*Required work*
Go through the data and copy every line in which "Kind" appears.

** Opening Provided material block **

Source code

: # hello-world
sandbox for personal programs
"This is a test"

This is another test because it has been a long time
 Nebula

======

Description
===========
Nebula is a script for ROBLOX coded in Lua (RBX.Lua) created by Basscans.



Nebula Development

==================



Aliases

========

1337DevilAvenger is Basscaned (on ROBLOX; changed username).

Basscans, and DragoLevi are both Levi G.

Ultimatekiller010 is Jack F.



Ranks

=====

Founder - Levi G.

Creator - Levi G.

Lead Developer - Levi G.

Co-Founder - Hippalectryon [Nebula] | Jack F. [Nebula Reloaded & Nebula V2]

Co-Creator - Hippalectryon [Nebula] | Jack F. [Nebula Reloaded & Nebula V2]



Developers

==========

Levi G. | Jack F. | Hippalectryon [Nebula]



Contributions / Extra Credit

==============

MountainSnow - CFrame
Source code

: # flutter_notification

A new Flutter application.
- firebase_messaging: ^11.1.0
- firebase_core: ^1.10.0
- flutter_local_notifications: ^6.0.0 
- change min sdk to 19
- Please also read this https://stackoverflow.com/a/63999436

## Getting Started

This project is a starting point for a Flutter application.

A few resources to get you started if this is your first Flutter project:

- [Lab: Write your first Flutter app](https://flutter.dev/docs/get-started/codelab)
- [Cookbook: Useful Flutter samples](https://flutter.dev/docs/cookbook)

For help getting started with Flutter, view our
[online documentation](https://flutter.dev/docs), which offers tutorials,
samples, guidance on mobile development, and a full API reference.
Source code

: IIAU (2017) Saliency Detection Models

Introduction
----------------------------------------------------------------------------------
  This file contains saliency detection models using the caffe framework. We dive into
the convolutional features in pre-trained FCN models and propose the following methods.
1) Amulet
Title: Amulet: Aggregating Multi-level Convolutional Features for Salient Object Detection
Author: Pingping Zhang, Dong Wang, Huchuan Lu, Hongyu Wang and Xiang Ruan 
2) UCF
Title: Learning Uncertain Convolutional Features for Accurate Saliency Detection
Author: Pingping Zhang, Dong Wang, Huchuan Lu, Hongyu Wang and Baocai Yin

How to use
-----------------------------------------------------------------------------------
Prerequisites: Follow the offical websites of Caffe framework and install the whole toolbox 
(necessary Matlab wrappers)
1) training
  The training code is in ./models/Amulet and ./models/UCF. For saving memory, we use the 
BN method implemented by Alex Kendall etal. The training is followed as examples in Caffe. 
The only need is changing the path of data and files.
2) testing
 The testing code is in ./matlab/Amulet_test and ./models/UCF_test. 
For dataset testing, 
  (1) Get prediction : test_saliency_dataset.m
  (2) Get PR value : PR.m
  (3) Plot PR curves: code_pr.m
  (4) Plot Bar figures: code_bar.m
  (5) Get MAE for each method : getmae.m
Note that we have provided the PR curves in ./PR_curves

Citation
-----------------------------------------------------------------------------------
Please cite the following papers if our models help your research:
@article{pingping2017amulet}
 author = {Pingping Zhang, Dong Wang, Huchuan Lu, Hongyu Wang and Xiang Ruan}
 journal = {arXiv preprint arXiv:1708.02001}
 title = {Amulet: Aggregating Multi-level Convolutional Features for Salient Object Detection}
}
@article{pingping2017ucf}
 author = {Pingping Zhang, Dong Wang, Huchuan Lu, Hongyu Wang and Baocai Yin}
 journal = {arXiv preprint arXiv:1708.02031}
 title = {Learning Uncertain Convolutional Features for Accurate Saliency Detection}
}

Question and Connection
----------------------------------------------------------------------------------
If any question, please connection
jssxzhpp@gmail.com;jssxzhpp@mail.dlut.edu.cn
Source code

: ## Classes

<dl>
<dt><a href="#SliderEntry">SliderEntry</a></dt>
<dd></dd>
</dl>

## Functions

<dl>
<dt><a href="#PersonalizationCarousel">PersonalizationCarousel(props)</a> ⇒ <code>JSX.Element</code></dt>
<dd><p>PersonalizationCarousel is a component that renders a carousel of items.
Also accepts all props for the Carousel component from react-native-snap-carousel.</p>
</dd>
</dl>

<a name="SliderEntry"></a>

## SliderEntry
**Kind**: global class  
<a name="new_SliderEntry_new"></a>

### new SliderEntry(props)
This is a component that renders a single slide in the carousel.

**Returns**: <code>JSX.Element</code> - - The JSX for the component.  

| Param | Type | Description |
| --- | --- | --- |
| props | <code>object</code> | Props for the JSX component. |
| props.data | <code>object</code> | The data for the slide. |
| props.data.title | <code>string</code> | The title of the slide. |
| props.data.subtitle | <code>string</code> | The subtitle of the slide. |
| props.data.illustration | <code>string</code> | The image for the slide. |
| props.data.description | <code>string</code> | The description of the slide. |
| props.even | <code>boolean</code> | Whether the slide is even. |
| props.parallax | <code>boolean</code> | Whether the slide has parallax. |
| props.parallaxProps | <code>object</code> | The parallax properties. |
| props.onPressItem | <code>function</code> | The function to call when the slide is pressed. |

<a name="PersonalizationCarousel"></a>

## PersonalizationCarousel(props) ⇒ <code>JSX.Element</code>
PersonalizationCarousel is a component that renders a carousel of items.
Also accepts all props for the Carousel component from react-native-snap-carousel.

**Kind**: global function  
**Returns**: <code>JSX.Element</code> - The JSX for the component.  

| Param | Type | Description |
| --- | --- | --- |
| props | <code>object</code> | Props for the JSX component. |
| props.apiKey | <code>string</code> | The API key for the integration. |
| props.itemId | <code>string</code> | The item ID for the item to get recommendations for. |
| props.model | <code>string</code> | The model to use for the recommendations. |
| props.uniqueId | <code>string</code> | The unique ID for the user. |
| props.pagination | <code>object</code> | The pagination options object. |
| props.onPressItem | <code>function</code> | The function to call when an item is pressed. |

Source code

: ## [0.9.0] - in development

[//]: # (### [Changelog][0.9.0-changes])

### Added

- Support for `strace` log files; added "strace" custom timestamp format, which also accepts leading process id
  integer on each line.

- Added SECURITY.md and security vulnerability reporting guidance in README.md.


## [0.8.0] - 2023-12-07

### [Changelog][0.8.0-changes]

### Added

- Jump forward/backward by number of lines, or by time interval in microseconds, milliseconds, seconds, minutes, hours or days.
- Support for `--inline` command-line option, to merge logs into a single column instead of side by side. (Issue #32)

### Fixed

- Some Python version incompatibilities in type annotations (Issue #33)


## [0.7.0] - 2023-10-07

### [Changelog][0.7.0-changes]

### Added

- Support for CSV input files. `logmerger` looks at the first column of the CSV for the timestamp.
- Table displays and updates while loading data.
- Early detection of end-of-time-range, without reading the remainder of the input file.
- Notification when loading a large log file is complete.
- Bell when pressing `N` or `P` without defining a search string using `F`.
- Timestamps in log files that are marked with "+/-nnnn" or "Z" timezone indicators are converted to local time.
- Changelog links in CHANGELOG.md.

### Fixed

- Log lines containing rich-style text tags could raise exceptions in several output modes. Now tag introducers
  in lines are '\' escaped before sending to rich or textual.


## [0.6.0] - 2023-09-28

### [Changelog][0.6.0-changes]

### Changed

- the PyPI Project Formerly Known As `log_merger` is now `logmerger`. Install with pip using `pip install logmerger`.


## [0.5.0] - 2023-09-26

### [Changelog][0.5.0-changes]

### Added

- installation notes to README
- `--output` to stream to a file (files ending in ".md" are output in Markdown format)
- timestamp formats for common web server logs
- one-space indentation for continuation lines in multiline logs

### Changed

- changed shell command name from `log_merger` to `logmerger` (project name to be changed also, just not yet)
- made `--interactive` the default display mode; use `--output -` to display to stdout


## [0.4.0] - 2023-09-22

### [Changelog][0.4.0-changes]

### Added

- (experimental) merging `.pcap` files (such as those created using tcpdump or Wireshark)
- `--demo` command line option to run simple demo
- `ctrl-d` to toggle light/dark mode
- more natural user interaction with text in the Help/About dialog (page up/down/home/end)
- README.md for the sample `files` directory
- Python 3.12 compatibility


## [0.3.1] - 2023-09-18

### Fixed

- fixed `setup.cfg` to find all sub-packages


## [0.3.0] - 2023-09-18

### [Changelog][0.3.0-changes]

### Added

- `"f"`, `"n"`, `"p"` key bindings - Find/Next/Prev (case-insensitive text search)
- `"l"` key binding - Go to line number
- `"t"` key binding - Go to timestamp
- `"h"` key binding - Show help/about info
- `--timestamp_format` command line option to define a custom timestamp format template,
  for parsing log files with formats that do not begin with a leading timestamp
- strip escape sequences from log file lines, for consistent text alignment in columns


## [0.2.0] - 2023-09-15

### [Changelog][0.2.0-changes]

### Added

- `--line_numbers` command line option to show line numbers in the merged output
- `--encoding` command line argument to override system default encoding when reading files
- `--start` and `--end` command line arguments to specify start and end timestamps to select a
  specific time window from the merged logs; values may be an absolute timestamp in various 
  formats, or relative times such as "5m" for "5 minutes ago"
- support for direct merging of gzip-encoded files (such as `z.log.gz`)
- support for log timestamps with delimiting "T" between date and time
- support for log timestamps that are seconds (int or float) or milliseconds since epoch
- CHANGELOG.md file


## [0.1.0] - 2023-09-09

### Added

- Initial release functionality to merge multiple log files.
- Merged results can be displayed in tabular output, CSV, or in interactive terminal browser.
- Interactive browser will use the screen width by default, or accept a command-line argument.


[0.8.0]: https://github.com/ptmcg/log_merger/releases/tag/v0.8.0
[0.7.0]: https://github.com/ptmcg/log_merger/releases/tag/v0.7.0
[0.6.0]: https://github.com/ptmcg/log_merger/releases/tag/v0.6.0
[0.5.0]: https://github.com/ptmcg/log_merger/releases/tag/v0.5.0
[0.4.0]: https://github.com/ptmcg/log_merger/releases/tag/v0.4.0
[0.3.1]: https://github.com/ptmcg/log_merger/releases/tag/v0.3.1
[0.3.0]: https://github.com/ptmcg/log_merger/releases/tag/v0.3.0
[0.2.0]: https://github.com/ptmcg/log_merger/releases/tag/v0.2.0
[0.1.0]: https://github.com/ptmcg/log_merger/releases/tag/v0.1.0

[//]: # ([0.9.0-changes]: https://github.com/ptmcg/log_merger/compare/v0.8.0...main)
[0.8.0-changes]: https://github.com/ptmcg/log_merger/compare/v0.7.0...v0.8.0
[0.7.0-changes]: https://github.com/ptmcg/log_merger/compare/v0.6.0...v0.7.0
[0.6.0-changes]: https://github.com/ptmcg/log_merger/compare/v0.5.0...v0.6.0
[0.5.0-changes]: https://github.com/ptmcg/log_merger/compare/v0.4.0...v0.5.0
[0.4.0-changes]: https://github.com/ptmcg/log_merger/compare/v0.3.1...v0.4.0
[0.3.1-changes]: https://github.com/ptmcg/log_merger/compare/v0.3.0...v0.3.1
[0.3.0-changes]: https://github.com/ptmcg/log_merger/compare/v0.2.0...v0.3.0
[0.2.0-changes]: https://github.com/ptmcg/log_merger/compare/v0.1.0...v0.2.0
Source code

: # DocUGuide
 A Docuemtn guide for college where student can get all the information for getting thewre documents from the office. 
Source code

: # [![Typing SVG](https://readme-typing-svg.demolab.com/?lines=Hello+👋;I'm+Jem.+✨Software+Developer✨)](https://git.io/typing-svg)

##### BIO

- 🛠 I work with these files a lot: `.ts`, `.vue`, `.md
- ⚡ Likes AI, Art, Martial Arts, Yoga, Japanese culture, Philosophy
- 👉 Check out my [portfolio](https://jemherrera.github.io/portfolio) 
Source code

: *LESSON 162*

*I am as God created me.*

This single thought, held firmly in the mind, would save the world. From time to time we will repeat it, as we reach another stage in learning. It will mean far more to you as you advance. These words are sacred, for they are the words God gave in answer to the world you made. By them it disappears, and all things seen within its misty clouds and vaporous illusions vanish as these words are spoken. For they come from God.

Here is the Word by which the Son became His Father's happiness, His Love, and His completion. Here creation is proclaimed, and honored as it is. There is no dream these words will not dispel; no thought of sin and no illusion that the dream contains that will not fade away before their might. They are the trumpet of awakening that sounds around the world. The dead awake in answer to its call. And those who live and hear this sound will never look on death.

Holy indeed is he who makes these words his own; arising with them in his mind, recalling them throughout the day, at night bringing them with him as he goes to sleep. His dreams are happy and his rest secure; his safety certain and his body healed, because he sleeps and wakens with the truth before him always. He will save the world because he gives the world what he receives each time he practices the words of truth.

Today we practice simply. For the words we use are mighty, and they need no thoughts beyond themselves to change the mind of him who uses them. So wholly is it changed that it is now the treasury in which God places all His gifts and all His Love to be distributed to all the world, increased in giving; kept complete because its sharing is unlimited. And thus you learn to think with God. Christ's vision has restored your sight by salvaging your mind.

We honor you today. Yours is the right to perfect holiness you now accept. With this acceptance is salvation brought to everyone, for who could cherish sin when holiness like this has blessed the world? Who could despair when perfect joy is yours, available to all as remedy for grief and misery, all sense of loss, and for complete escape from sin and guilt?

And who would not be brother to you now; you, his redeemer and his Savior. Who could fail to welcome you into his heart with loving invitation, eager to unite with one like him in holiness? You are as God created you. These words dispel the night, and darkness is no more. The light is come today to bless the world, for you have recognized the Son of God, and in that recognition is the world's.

** Closing Provided material block **

*Written response*
**Kind**: global class  
**Kind**: global function  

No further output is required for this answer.